/ domingo 5 de diciembre de 2021

El cumpleaños del perro | El Tecnológico de Ciudad Madero, mi casa eterna

Hace tres de semanas que fui a Tampico, mi amigo Enrique Pumarejo personalmente me paseó (robándole tiempo a su agenda apretada como notario) por lugares de Ciudad Madero y entre ellos, uno entrañable para mí, que es mi alma mater: El Tec de Madero, hoy enfundado en un nombre burocrático como Instituto Tecnológico de México Campus Ciudad Madero.

En el tecnológico cursé el bachillerato (cuando la institución aún albergaba esa modalidad) y posteriormente me titulé de Ingeniero Mecánico. Soy, por lo mismo, uno de los tantos hijos escolares que ha tenido esta magna escuela que por estos días cumple 67 años de su fundación, gracias a las gestiones del insigne ingeniero Luis Hidalgo y Castro quien bien pudiese ser considerado un paladín del impulso de la educación tecnológica en la segunda mitad del siglo pasado.

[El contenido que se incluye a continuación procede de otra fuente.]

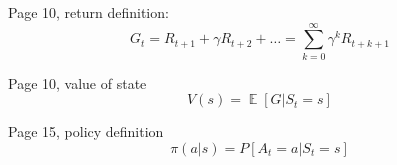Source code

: \documentclass{article}
\DeclareMathOperator{\E}{\mathbb{E}}
\begin{document}
Page 10, return definition:
\begin{equation*}
G_t = R_{t+1}+\gamma R_{t+2}+\ldots = \sum^{\infty}_{k=0}{\gamma^kR_{t+k+1}}  
\end{equation*}

Page 10, value of state
\begin{equation*}
V(s) = \E[G|S_t=s]
\end{equation*}


Page 15, policy definition
\begin{equation*}
  \pi(a|s)=P[A_t=a|S_t=s]
\end{equation*}
\end{document}

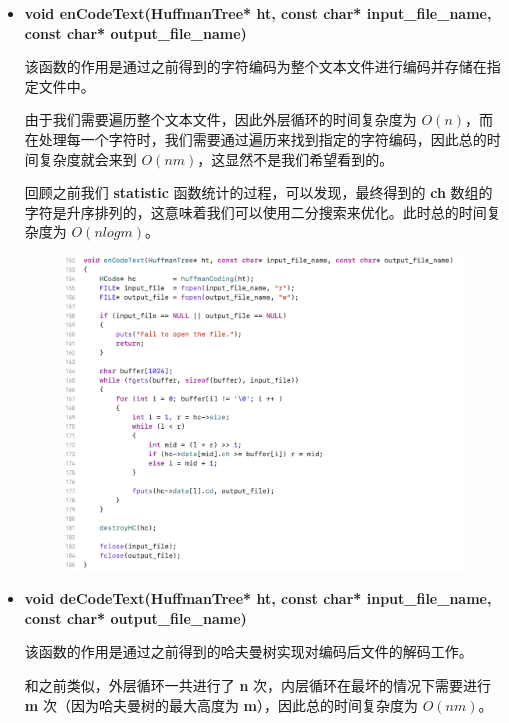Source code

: \begin{itemize}
\begin{figure}[htbp]
                    \end{figure}
                \item \textbf{void enCodeText(HuffmanTree* ht, const char* input\_file\_name, const char* output\_file\_name)}
                    \par 该函数的作用是通过之前得到的字符编码为整个文本文件进行编码并存储在指定文件中。
                    \par 由于我们需要遍历整个文本文件，因此外层循环的时间复杂度为 $O(n)$，而在处理每一个字符时，我们需要通过遍历来找到指定的字符编码，因此总的时间复杂度就会来到 $O(nm)$，这显然不是我们希望看到的。
                    \par 回顾之前我们 \textbf{statistic} 函数统计的过程，可以发现，最终得到的 \textbf{ch} 数组的字符是升序排列的，这意味着我们可以使用二分搜索来优化。此时总的时间复杂度为 $O(nlogm)$。
                    \begin{figure}[htbp]
                        \hspace*{1.2cm}
                        \includegraphics*[width = 12cm]{s1_4.png}
                    \end{figure}
                \newpage
                \item \textbf{void deCodeText(HuffmanTree* ht, const char* input\_file\_name, const char* output\_file\_name)}
                    \par 该函数的作用是通过之前得到的哈夫曼树实现对编码后文件的解码工作。
                    \par 和之前类似，外层循环一共进行了 \textbf{n} 次，内层循环在最坏的情况下需要进行 \textbf{m} 次（因为哈夫曼树的最大高度为 \textbf{m}），因此总的时间复杂度为 $O(nm)$。

\end{itemize}
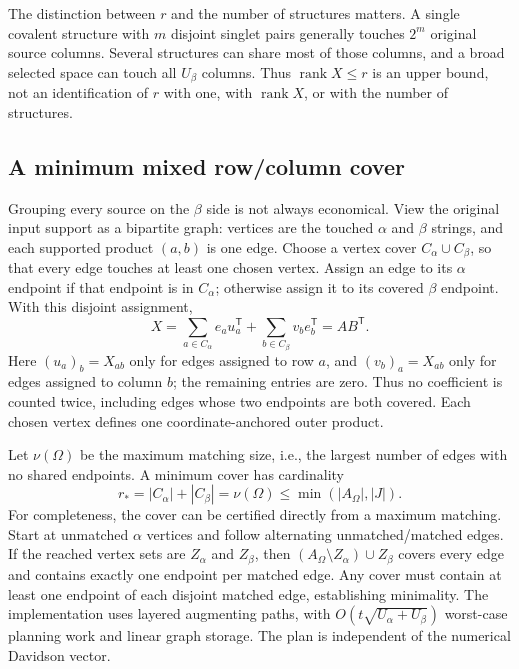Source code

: \documentclass[11pt,a4paper]{article}
\DeclareMathOperator{\rank}{rank}
\newcommand{\Tr}{^{\mathsf T}}
\begin{document}
The distinction between $r$ and the number of structures matters. A single
covalent structure with $m$ disjoint singlet pairs generally touches
$2^m$ original source columns. Several structures can share most of those
columns, and a broad selected space can touch all $U_\beta$ columns.
Thus $\rank X\le r$ is an upper bound, not an identification of $r$ with
one, with $\rank X$, or with the number of structures.

\subsection{A minimum mixed row/column cover}\label{sec:cover}

Grouping every source on the $\beta$ side is not always economical. View
the original input support as a bipartite graph: vertices are the touched
$\alpha$ and $\beta$ strings, and each supported product $(a,b)$ is one
edge. Choose a vertex cover $C_\alpha\cup C_\beta$, so that every edge
touches at least one chosen vertex. Assign an edge to its $\alpha$ endpoint
if that endpoint is in $C_\alpha$; otherwise assign it to its covered
$\beta$ endpoint. With this disjoint assignment,
\begin{equation}\label{eq:cover}
 X=\sum_{a\in C_\alpha}e_a u_a\Tr
   +\sum_{b\in C_\beta}v_b e_b\Tr=AB\Tr.
\end{equation}
Here $(u_a)_b=X_{ab}$ only for edges assigned to row $a$, and
$(v_b)_a=X_{ab}$ only for edges assigned to column $b$; the remaining
entries are zero. Thus no coefficient is counted twice, including edges
whose two endpoints are both covered. Each chosen vertex defines one
coordinate-anchored outer product.

Let $\nu(\Omega)$ be the maximum matching size, i.e., the largest number
of edges with no shared endpoints. A minimum cover has cardinality
\begin{equation}
 r_* = |C_\alpha|+|C_\beta|=\nu(\Omega)
 \le\min(|A_\Omega|,|J|).
\end{equation}
For completeness, the cover can be certified directly from a maximum
matching. Start at unmatched $\alpha$ vertices and follow alternating
unmatched/matched edges. If the reached vertex sets are $Z_\alpha$ and
$Z_\beta$, then
$(A_\Omega\setminus Z_\alpha)\cup Z_\beta$ covers every edge and
contains exactly one endpoint per matched edge. Any cover must contain
at least one endpoint of each disjoint matched edge, establishing
minimality. The implementation uses layered augmenting paths, with
$O(t\sqrt{U_\alpha+U_\beta})$ worst-case planning work and linear graph
storage. The plan is independent of the numerical Davidson vector.
\end{document}
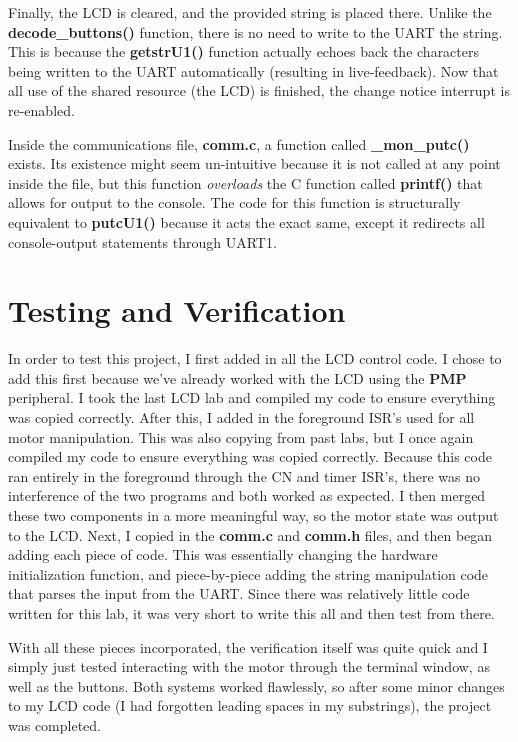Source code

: \documentclass[a4paper, 12pt]{article}
\begin{document}
Finally, the LCD is cleared, and the provided string is placed there. Unlike the \textbf{decode\_buttons()} function, there is no need to write to the UART the string. This is because the \textbf{getstrU1()} function actually echoes back the characters being written to the UART automatically (resulting in live-feedback). Now that all use of the shared resource (the LCD) is finished, the change notice interrupt is re-enabled. 

Inside the communications file, \textbf{comm.c}, a function called \textbf{\_mon\_putc()} exists. Its existence might seem un-intuitive because it is not called at any point inside the file, but this function \textit{overloads} the C function called \textbf{printf()} that allows for output to the console. The code for this function is structurally equivalent to \textbf{putcU1()} because it acts the exact same, except it redirects all console-output statements through UART1.

\section{Testing and Verification}
In order to test this project, I first added in all the LCD control code. I chose to add this first because we've already worked with the LCD using the \textbf{PMP} peripheral. I took the last LCD lab and compiled my code to ensure everything was copied correctly. After this, I added in the foreground ISR's used for all motor manipulation. This was also copying from past labs, but I once again compiled my code to ensure everything was copied correctly. Because this code ran entirely in the foreground through the CN and timer ISR's, there was no interference of the two programs and both worked as expected. I then merged these two components in a more meaningful way, so the motor state was output to the LCD. Next, I copied in the \textbf{comm.c} and \textbf{comm.h} files, and then began adding each piece of code. This was essentially changing the hardware initialization function, and piece-by-piece adding the string manipulation code that parses the input from the UART. Since there was relatively little code written for this lab, it was very short to write this all and then test from there.

With all these pieces incorporated, the verification itself was quite quick and I simply just tested interacting with the motor through the terminal window, as well as the buttons. Both systems worked flawlessly, so after some minor changes to my LCD code (I had forgotten leading spaces in my substrings), the project was completed.
\end{document}
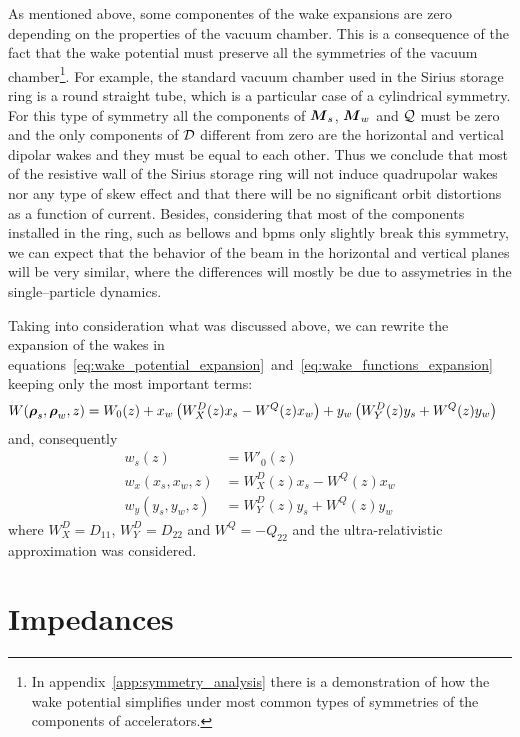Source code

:    As mentioned above, some componentes of the wake expansions are zero depending on the properties of the vacuum chamber. This is a consequence of the fact that the wake potential must preserve all the symmetries of the vacuum chamber\footnote{In appendix~\ref{app:symmetry_analysis} there is a demonstration of how the wake potential simplifies under most common types of symmetries of the components of accelerators.}. For example, the standard vacuum chamber used in the Sirius storage ring is a round straight tube, which is a particular case of a cylindrical symmetry. For this type of symmetry all the components of $\boldsymbol{M}_s$, $\boldsymbol{M}_w$ and $\mathcal{Q}$ must be zero and the only components of $\mathcal{D}$ different from zero are the horizontal and vertical dipolar wakes and they must be equal to each other. Thus we conclude that most of the resistive wall of the Sirius storage ring will not induce quadrupolar wakes nor any type of skew effect and that there will be no significant orbit distortions as a function of current. Besides, considering that most of the components installed in the ring, such as bellows and \glspl{bpm} only slightly break this symmetry, we can expect that the behavior of the beam in the horizontal and vertical planes will be very similar, where the differences will mostly be due to assymetries in the single--particle dynamics.

    Taking into consideration what was discussed above, we can rewrite the expansion of the wakes in equations~\eqref{eq:wake_potential_expansion}~and~\eqref{eq:wake_functions_expansion} keeping only the most important terms:
    \begin{align}\label{eq:important_wake_potential}
  	  	W(\boldsymbol{\rho}_s, \boldsymbol{\rho}_w, z) &=
	  		W_0(z) +
			x_w\left(W^D_X(z)x_s - W^Q(z)x_w\right) +
			y_w\left(W^D_Y(z)y_s + W^Q(z)y_w\right)
    \end{align}
    and, consequently
    \begin{align}\label{eq:important_wakes}\nonumber
  		w_s(z) &= W'_0(z) \\
		w_x(x_s, x_w, z) &= W^D_X(z)x_s - W^Q(z)x_w \\\nonumber
		w_y(y_s, y_w, z) &= W^D_Y(z)y_s + W^Q(z)y_w
    \end{align}
    where $W^D_X = D_{11}$, $W^D_Y = D_{22}$ and $W^Q = -Q_{22}$ and the ultra-relativistic approximation was considered.

\section{Impedances}\label{sec:impedances}


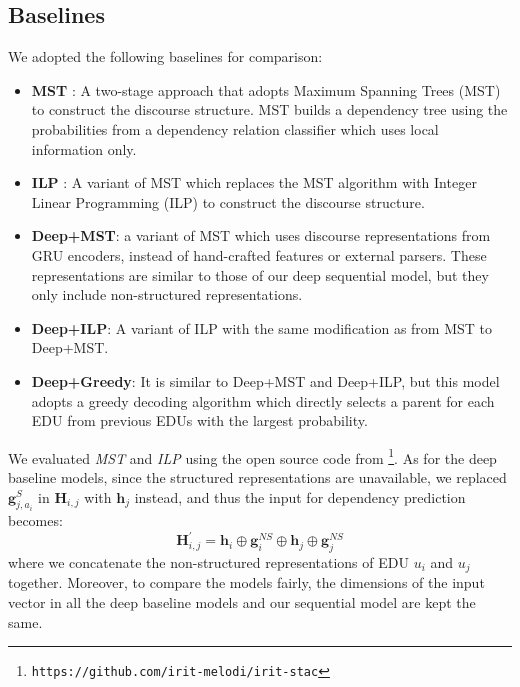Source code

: \documentclass[letterpaper]{article} \usepackage{aaai19}  \usepackage{times}  \usepackage{helvet}  \usepackage{courier}  \usepackage{url}  \usepackage{graphicx}  \usepackage{amssymb}
\begin{document}
\subsection{Baselines}

We adopted the following baselines for comparison:

\begin{itemize}
    \item \textbf{MST} \cite{afantenos2015discourse}: A two-stage approach that adopts Maximum Spanning Trees (MST) to construct the discourse structure. MST builds a dependency tree using the probabilities from a dependency relation classifier which uses local information only.
    \item \textbf{ILP} \cite{perret2016integer} : A variant of MST which replaces the MST algorithm with Integer Linear Programming (ILP) to construct the discourse structure.
    \item \textbf{Deep+MST}: a variant of MST  which uses discourse representations from GRU encoders, instead of hand-crafted features or external parsers. 
    These representations are similar to those of our deep sequential model, but they only include non-structured representations.
    \item \textbf{Deep+ILP}: A variant of  ILP with the same modification as from MST to Deep+MST.
    \item \textbf{Deep+Greedy}: It is similar to Deep+MST and Deep+ILP, but this model adopts a greedy decoding algorithm which directly selects a parent for each EDU from previous EDUs with the largest probability.
\end{itemize}

We evaluated \emph{MST} and \emph{ILP} using the open source code from \cite{afantenos2015discourse,perret2016integer}\footnote{\texttt{https://github.com/irit-melodi/irit-stac}}. As for the deep baseline models, since the structured representations are unavailable, we replaced $\bm{g}^S_{j,a_i}$ in $\bm{H}_{i,j}$ with $\bm{h}_j$ instead, and thus the input for dependency prediction becomes:
\begin{equation}
    \bm{H}_{i,j}^{'} = \bm{h}_i \oplus \bm{g}^{NS}_i \oplus \bm{h}_j \oplus \bm{g}^{NS}_j
    \label{H_input_baseline}
\end{equation}
where we concatenate the non-structured representations of EDU $u_i$ and $u_j$ together.
Moreover, to compare the models fairly, the dimensions of the input vector in all the deep baseline models and our sequential model are kept the same.
\end{document}
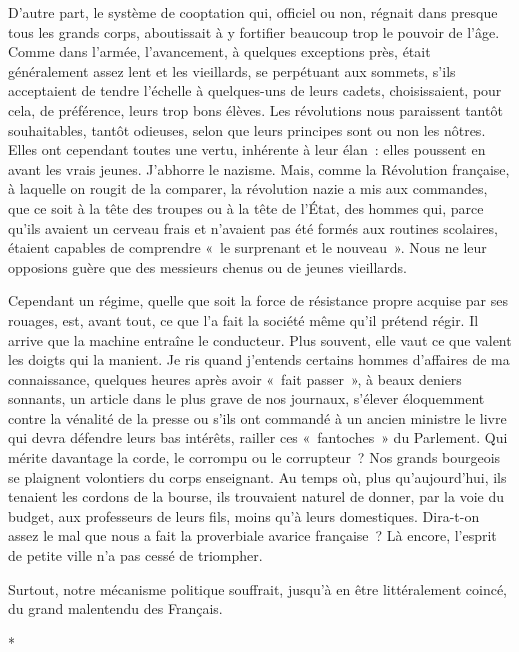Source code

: \documentclass[french,twoside]{book} %
\begin{document}
D’autre part, le système de cooptation qui,   officiel ou non, régnait dans presque tous les grands corps, aboutissait à y fortifier beaucoup trop le pouvoir de l’âge. Comme dans l’armée, l’avancement, à quelques exceptions près, était généralement assez lent et les vieillards, se perpétuant aux sommets, s’ils acceptaient de tendre l’échelle à quelques-uns de leurs cadets, choisissaient, pour cela, de préférence, leurs trop bons élèves. Les révolutions nous paraissent tantôt souhaitables, tantôt odieuses, selon que leurs principes sont ou non les nôtres. Elles ont cependant toutes une vertu, inhérente à leur élan : elles poussent en avant les vrais jeunes. J’abhorre le nazisme. Mais, comme la Révolution française, à laquelle on rougit de la comparer, la révolution nazie a mis aux commandes, que ce soit à la tête des troupes ou à la tête de l’État, des hommes qui, parce qu’ils avaient un cerveau frais et n’avaient pas été formés aux routines scolaires, étaient capables de comprendre « le surprenant et le nouveau ». Nous ne leur opposions guère que des messieurs chenus ou de jeunes vieillards.\par
Cependant un régime, quelle que soit la force de résistance propre acquise par ses rouages, est, avant tout, ce que l’a fait la société même qu’il prétend régir. Il arrive que la machine entraîne le conducteur. Plus souvent, elle vaut ce que valent les doigts qui la manient. Je ris quand j’entends certains hommes d’affaires de ma connaissance, quelques heures après avoir « fait passer », à beaux deniers sonnants, un article dans le plus grave de nos journaux, s’élever éloquemment contre la vénalité de la presse ou s’ils ont commandé à un ancien ministre le livre qui devra défendre leurs bas intérêts, railler ces « fantoches » du Parlement. Qui mérite davantage la corde, le corrompu ou le corrupteur ? Nos grands bourgeois se plaignent volontiers du corps enseignant. Au temps où, plus qu’aujourd’hui, ils tenaient les cordons de la bourse, ils trouvaient naturel de donner, par la voie du budget, aux professeurs de   leurs fils, moins qu’à leurs domestiques. Dira-t-on assez le mal que nous a fait la proverbiale avarice française ? Là encore, l’esprit de petite ville n’a pas cessé de triompher.\par
Surtout, notre mécanisme politique souffrait, jusqu’à en être littéralement coincé, du grand malentendu des Français.\par

\begin{center}
*\par
\end{center}
\end{document}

La única función que tiene el tiempo es pasar, no tiene otra. Ciertamente, ya no somos ni seremos nunca los mismos que cuando éramos, por ejemplo, estudiantes. Pero quedan los recuerdos para armar no el pasado sino las sensaciones que nos ha dejado ese pasado. Y hoy la sensación que tengo es la del hombre que pisó el suelo del Instituto Tecnológico de Ciudad Madero y fue testigo de una porción de su existencia.

Desde que nacemos tenemos muchas deudas con el mundo y con nuestros seres queridos. Aunque, ya más tarde, la deuda se incrementa con los maestros que nos enseñaron, con las escuelas que nos cobijaron. “Somos los libros que leemos”, decía Jorge Luis Borges. Y también somos los maestros que tuvimos y que nos alentaron y nos dieron lo mejor de ellos mismos.

En bachillerato me tocó llevar Cálculo Diferencial con el ingeniero Jesús Garza Whitaker. Aún recuerdo ese día que nos lo presentaron, en sustitución de otro catedrático que había solicitado su cambio de plaza a Cerro Azul. La sola presentación del currículum académico del ingeniero Whitaker era impresionante. El mero hecho de saber que había sido el director más joven del Tec, en 1976, nos ponía frente a un muro.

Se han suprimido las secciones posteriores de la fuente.